Cant put it down to being a NZ company (like Turners or the retirement villages which also get no love on the ASX) as its primary business is now in Australia.  Its an Australian bank.  And in an overpriced and FOMO'd bank market, its being shunned.  Why?  I suspect we'll find out soon enough.



Not quite sure your comparison with the big four holds any water.
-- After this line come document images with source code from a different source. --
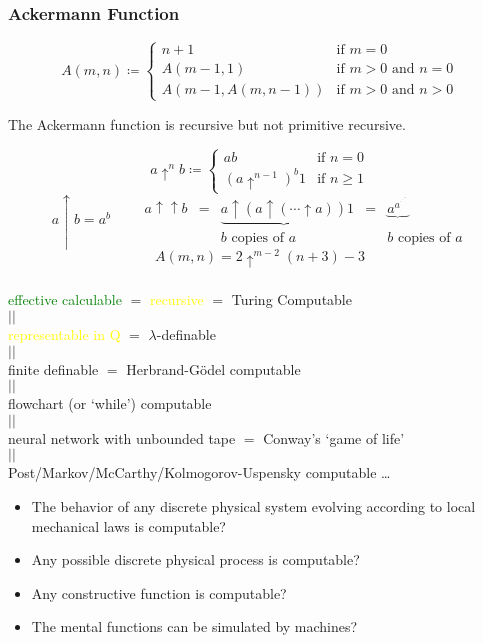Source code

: \documentclass[UTF8,aspectratio=43,11pt,colorlinks,compress,openany]{beamer}%
\begin{document}
\begin{frame}\frametitle{Ackermann Function}
	\begin{definition}
		\[A(m,n)\coloneqq 
		\begin{cases}
		n+1&\mbox{if }m=0\\
		A(m-1,1)&{\mbox{if }}m>0{\mbox{ and }}n=0\\
		A(m-1,A(m,n-1))&{\mbox{if }}m>0{\mbox{ and }}n>0
		\end{cases}\]
	\end{definition}
	\begin{theorem}
		The Ackermann function is recursive but not primitive recursive.
	\end{theorem}
	\vspace{-1ex}
	\[a\uparrow^nb\coloneqq 
	\begin{cases}
	ab&{\mbox{if }}n=0\\
	(a\uparrow^{n-1})^b1&{\mbox{if }}n\geq 1
	\end{cases}\]
	\[a\uparrow b=a^b\qquad
	\begin{matrix}
	a\uparrow \uparrow b&=&\underbrace{a\uparrow(a\uparrow (\cdots \uparrow a))}1&=& \underbrace{a^{a^{{}^{.\,^{.\,^{.\,^{a}}}}}}}\\&&b{\mbox{ copies of }}a&&b{\mbox{ copies of }}a
	\end{matrix}\]
	\[A(m,n)=2\uparrow^{m-2}(n+3)-3\]
\end{frame}

\begin{frame}\frametitle{}
	\begin{thesis}
		\begin{center}
			\textcolor{green}{effective calculable} $=$ \textcolor{yellow}{recursive} $=$ Turing Computable\\
			$\scriptstyle ||$\\
			\textcolor{yellow}{representable in $\mathrm{Q}$} $=$ $\lambda$-definable\\
			$\scriptstyle ||$\\
			finite definable $=$ Herbrand-G\"odel computable\\
			$\scriptstyle ||$\\
			flowchart (or `while') computable\\
			$\scriptstyle ||$\\
			neural network with unbounded tape $=$ Conway's `game of life'\\
			$\scriptstyle ||$\\
			Post/Markov/McCarthy/Kolmogorov-Uspensky computable \ldots
		\end{center}
	\end{thesis}
	\begin{itemize}
		\item The behavior of any discrete physical system evolving according to local mechanical laws is computable?
		\item Any possible discrete physical process is computable?
		\item Any constructive function is computable?
		\item The mental functions can be simulated by machines?
	\end{itemize}
\end{frame}
\end{document}
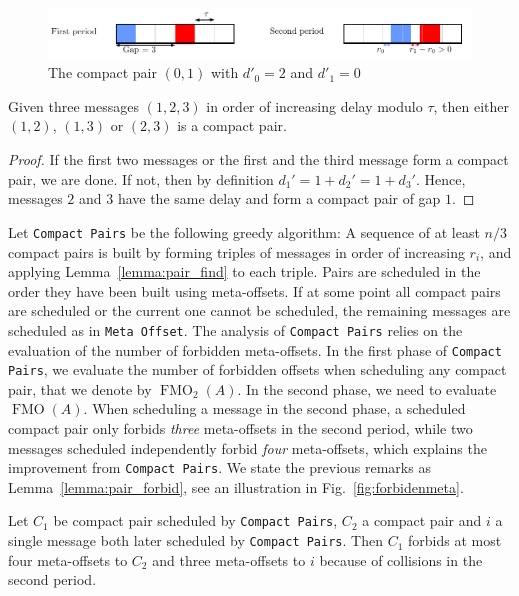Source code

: \documentclass[a4paper,UKenglish,cleveref, autoref, thm-restate]{lipics-v2019}
\DeclareMathOperator{\Fmo}{FMO}
\newcommand\compactpair{\texttt{Compact Pairs}\xspace}
\newcommand\metaoffset{\texttt{Meta Offset}\xspace}
\begin{document}
\begin{figure}[h]
\begin{center}

\includegraphics[scale=0.7]{compact_pair}
\end{center}
\caption{The compact pair $(0,1)$ with $d'_0 = 2$ and $d'_1 = 0$}
\label{fig:compactpair}
\end{figure}

\begin{lemma}\label{lemma:pair_find}
Given three messages $(1,2,3)$ in order of increasing delay modulo $\tau$, then either $(1,2)$, $(1,3)$ or $(2,3)$ is a compact pair. 
\end{lemma}
\begin{proof}
If the first two messages or the first and the third message form a compact pair, we are done. If not, then by definition $d_{1}' = 1 + d_{2}' = 1 + d_{3}'$. Hence, messages $2$ and $3$ have the same delay and form a compact pair of gap $1$.
\end{proof}

Let \compactpair be the following greedy algorithm:  A sequence of at least $n/3$ compact pairs is built by forming triples of messages in order of increasing $r_i$, and applying Lemma~\ref{lemma:pair_find} to each triple. Pairs are scheduled in the order they have been built using meta-offsets. If at some point all compact pairs are scheduled or the current one cannot be scheduled, the remaining messages are scheduled as in \metaoffset. The analysis of \compactpair relies on the evaluation of the number of forbidden meta-offsets. In the first phase of \compactpair, we evaluate the number of forbidden offsets when scheduling any compact pair, that we denote by $\Fmo_2(A)$. In the second phase, we need to evaluate $\Fmo(A)$. When scheduling a message in the second phase, a scheduled compact pair only forbids \emph{three} meta-offsets in the second period, while two messages scheduled independently forbid \emph{four} meta-offsets, which explains the improvement from \compactpair. We state the previous remarks as Lemma~\ref{lemma:pair_forbid}, see an illustration in Fig.~\ref{fig:forbidenmeta}. 

\begin{lemma}\label{lemma:pair_forbid}
Let $C_1$ be compact pair scheduled by \compactpair, $C_2$ a compact pair and $i$ a single message both later scheduled by \compactpair.
Then $C_1$ forbids at most four meta-offsets to $C_2$ and three meta-offsets to $i$ because of collisions in the second period. 
\end{lemma}
\end{document}

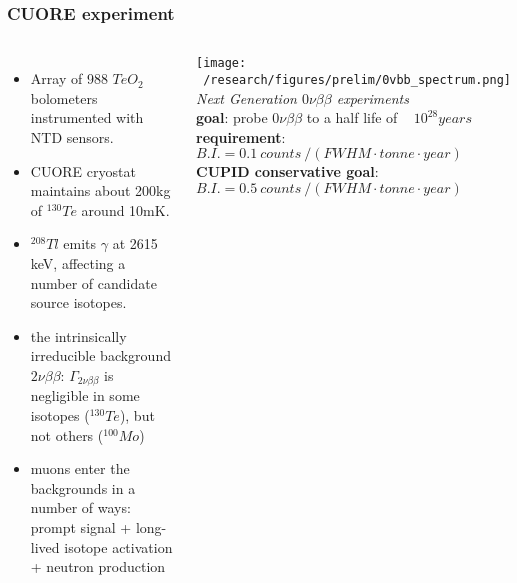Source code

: \documentclass{beamer}
\begin{document}
	\begin{frame}
		\frametitle{CUORE experiment}
		\begin{columns}[c] %
			
			\begin{itemize}
			\item Array of 988 $TeO_2$ bolometers instrumented with NTD sensors.
			\item CUORE	cryostat maintains about 200kg of $^{130}Te$ around 10mK.
			\item $^{208}Tl$ emits $\gamma$ at 2615 keV, affecting a number of candidate source isotopes.
			\item the intrinsically irreducible background $2\nu\beta\beta$: $\Gamma_{2\nu\beta\beta}$ is negligible in some isotopes ($^{130}Te$), but not others ($^{100}Mo$)
			\item muons enter the backgrounds in a number of ways: prompt signal + long-lived isotope activation + neutron production
			\end{itemize}			 
			
		
			\texttt{[image: ~/research/figures/prelim/0vbb\_spectrum.png]}
			{\footnotesize \textit{Next Generation $0\nu\beta\beta$ experiments} \\
			\textbf{goal}: probe $0\nu\beta\beta$ to a half life of ~ $10^{28} years$ \\
			\textbf{requirement}: $B.I. = 0.1 \ counts\ / \left( FWHM\cdot tonne \cdot year \right)$ \\
			\textbf{CUPID conservative goal}: $B.I. = 0.5 \ counts\ / \left( FWHM\cdot tonne \cdot year \right)$}
			
		\end{columns}
	\end{frame}
	
\end{document}
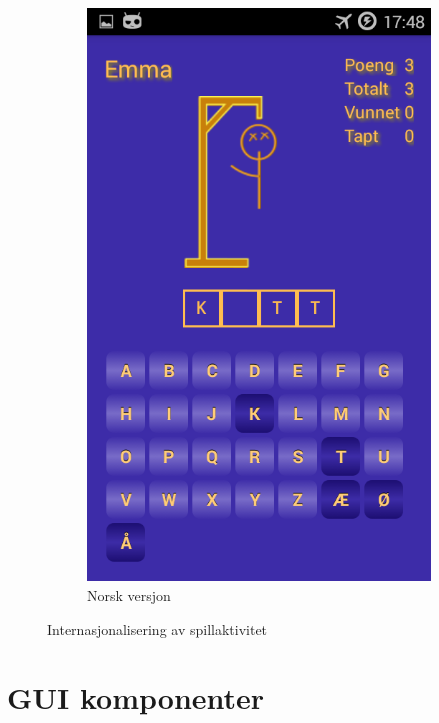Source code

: \begin{figure}[ht]
\begin{subfigure}[b]{0.25\textwidth}
        \includegraphics[width=\textwidth]{./img/losninger/2.png}
        \caption{Norsk versjon}
        \label{fig:aktivitet_norsk}
    \end{subfigure}
    \caption{Internasjonalisering av spillaktivitet}
    \label{fig:aktiviteter_spill_internasjonalisering}
\end{figure}



\section{GUI komponenter}

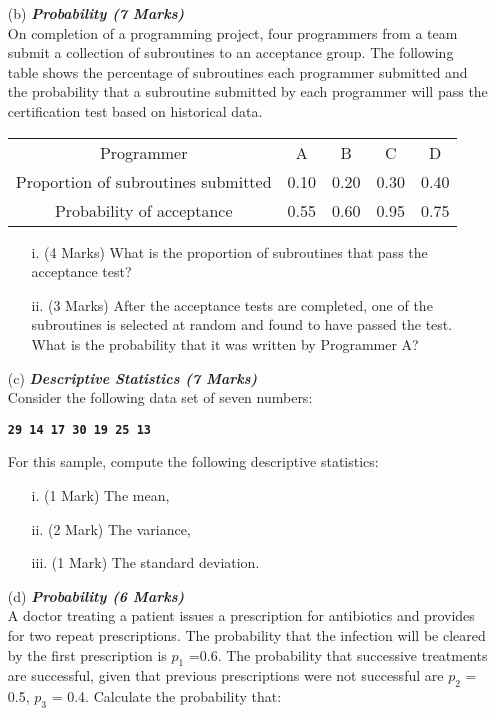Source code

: \documentclass[]{article}
\begin{document}
\begin{itemize}
\item[(b)] \textbf{\textit{Probability (7 Marks)}}\\ 
On completion of a programming project, four programmers from a team submit a collection of subroutines to an acceptance group. The following table shows the percentage of subroutines each programmer submitted and the probability that a subroutine submitted by each programmer will pass the certification test based on historical data.
\begin{center}
\begin{tabular}{|c||c|c|c|c|}
\hline
Programmer	&A	&B	&C	&D\\
Proportion of subroutines submitted &	0.10&	0.20&	0.30&	0.40\\
Probability of acceptance	&0.55	&0.60	&0.95&	0.75\\
\hline
\end{tabular}
\end{center}
\begin{itemize}
\item[i.](4 Marks) What is the proportion of subroutines that pass the acceptance test?
\item[ii.](3 Marks) After the acceptance tests are completed, one of the subroutines is selected at random and found to have passed the test. What is the probability that it was written by Programmer A?
\end{itemize}
\item[(c)] \textbf{\textit{Descriptive Statistics (7 Marks)}}\\ 
Consider the following data set of seven numbers:

\begin{center}
\textbf{\texttt{29 14 17 30 19 25 13}}
\end{center}

\noindent For this sample, compute the following descriptive statistics:
\begin{itemize}
\item[i.] (1 Mark) The mean,
\item[ii.] (2 Mark) The variance,
\item[iii.] (1 Mark) The standard deviation.
\end{itemize}
\newpage
\item[(d)] \textbf{\textit{Probability (6 Marks)}}\\ 
A doctor treating a patient issues a prescription for antibiotics and provides for two repeat prescriptions. The probability that the infection will be cleared by the first prescription is $p_1$ =0.6.
The probability that successive treatments are successful, given that previous prescriptions were not successful are $p_2$ = 0.5, $p_3$ = 0.4. Calculate the probability that:


\end{itemize}
\end{document}
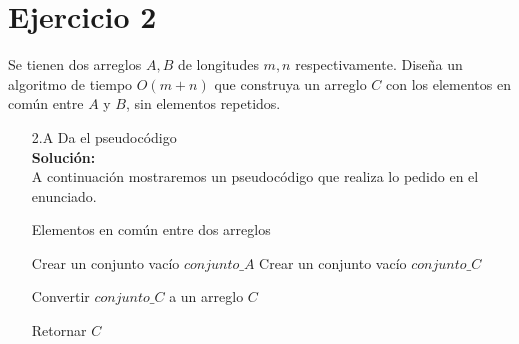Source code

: \documentclass[12pt]{article}
\begin{document}
\section*{Ejercicio 2}
Se tienen dos arreglos $A, B$ de longitudes $m, n$ respectivamente. Diseña un algoritmo de tiempo $O(m + n)$ que construya un arreglo $C$ con los elementos en común entre $A$ y $B$, sin elementos repetidos.
\begin{itemize}
    \item[2.A] Da el pseudocódigo\\
    \textbf{Solución:}\\
    A continuación mostraremos un pseudocódigo que realiza lo pedido en el enunciado.\\
\begin{algorithm}[H]
    \caption{Elementos en común entre dos arreglos}

    Crear un conjunto vacío $conjunto\_A$ 
    Crear un conjunto vacío $conjunto\_C$


    Convertir $conjunto\_C$ a un arreglo $C$

    Retornar $C$
\end{algorithm}



\end{itemize}
\end{document}
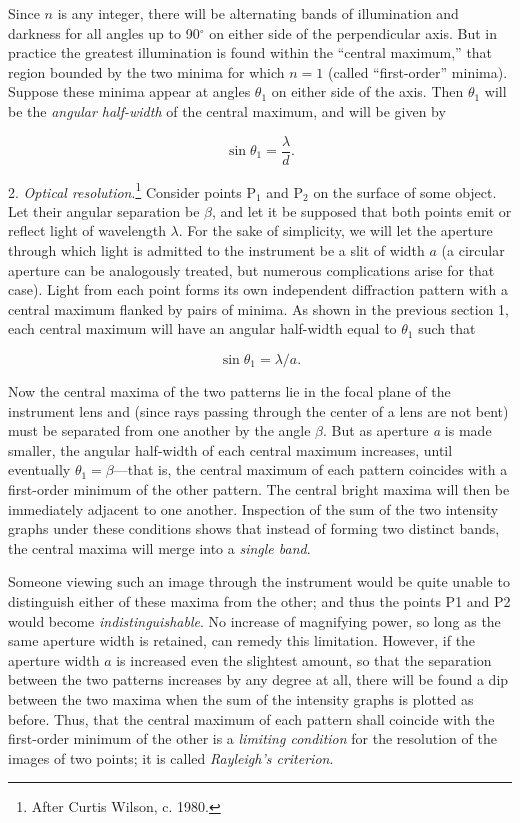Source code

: Since $n$ is any integer, there will be alternating bands of
illumination and darkness for all angles up to 90$^\circ$ on either side of the
perpendicular axis. But in practice the greatest illumination is found
within the ``central maximum,'' that region bounded by the two minima
for which $n = 1$ (called ``first-order'' minima). Suppose these
minima appear at angles $\theta_1$ on either side of the axis. Then
$\theta_1$ will be the \emph{angular half-width} of the central maximum,
and will be given by

\begin{equation*}
\sin \theta_1 = \frac{\lambda}{d}.
\end{equation*}

2. \emph{Optical resolution}.\footnote{After Curtis Wilson, c. 1980.}
Consider points P$_1$ and P$_2$ on the surface of some object. Let their
angular separation be $\beta$, and let it be supposed that both points
emit or reflect light of wavelength $\lambda$. For the sake of
simplicity, we will let the aperture through which light is admitted to
the instrument be a slit of width $a$ (a circular aperture can be
analogously treated, but numerous complications arise for that case).
Light from each point forms its own independent diffraction pattern with
a central maximum flanked by pairs of minima. As shown in the previous
section 1, each central maximum will have an angular half-width equal to
$\theta_1$ such that

\begin{equation*}
\sin \theta_1 = \lambda/a.
\end{equation*}

Now the central maxima of the two patterns lie in the focal plane of the
instrument lens and (since rays passing through the center of a lens are
not bent) must be separated from one another by the angle $\beta$. But
as aperture \emph{a} is made smaller, the angular half-width of each
central maximum increases, until eventually $\theta_1 = \beta$---that
is, the central maximum of each pattern coincides with a first-order
minimum of the other pattern. The central bright maxima will then be
immediately adjacent to one another. Inspection of the sum of the two
intensity graphs under these conditions shows that instead of forming
two distinct bands, the central maxima will merge into a \emph{single
band}.

Someone viewing such an image through the instrument would be quite
unable to distinguish either of these maxima from the other; and thus
the points P1 and P2 would become \emph{indistinguishable}. No increase
of magnifying power, so long as the same aperture width is retained, can
remedy this limitation. However, if the aperture width $a$ is
increased even the slightest amount, so that the separation between the
two patterns increases by any degree at all, there will be found a dip
between the two maxima when the sum of the intensity graphs is plotted
as before. Thus, that the central maximum of each pattern shall coincide
with the first-order minimum of the other is a \emph{limiting condition}
for the resolution of the images of two points; it is called
\emph{Rayleigh's criterion}.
HGH is a finance business, operating in some banking  niches (reverse mortgages, business and agricultural finance) ... and yes, to supply the loans, they offer some savings accounts.

Apart from that - they are much smaller, they got their Australian banking licence only a handful of weeks ago - and they are still Kiwi based.

Clearly - anybody who holds ANZ, NAB and similar will immediately sell and run to HGH?

Not even sure - are they already in the ASX200?

Basil

Quote from: BlackPeter on Jun 16, 2024, 04:33 PMHGH is currently cheap. So - sorry for not following your advise of buying dear and selling cheap, but hey - it works better for me to do it the other way around. Buffet would agree, but what would he know?
On the same page with you on this one.  HGH has a well-established pattern of highs and lows in sync with how the economy is performing.  Its not rocket science, buy in gloom and sell in boom.  It's been a very successful strategy so far, ask me how I know lol

Forrestdun

ACC has been buying the dip

Scooter

Does anyone know why heartland has changed the holding of harmony shares.

Left Field

"The difficulty lies not in new ideas... but in escaping from old ideas." (J M Keynes.)

Basil

Last week's substantial shareholder notification - ACC becoming a substantial shareholder.
My thoughts. Interesting that ACC bought 34m shares at an average price of $1.05 between February and June 2024.  They have VERY deep pockets and have been very successful investors over the years.  I think 96 cents may have been the bottom, but time will tell.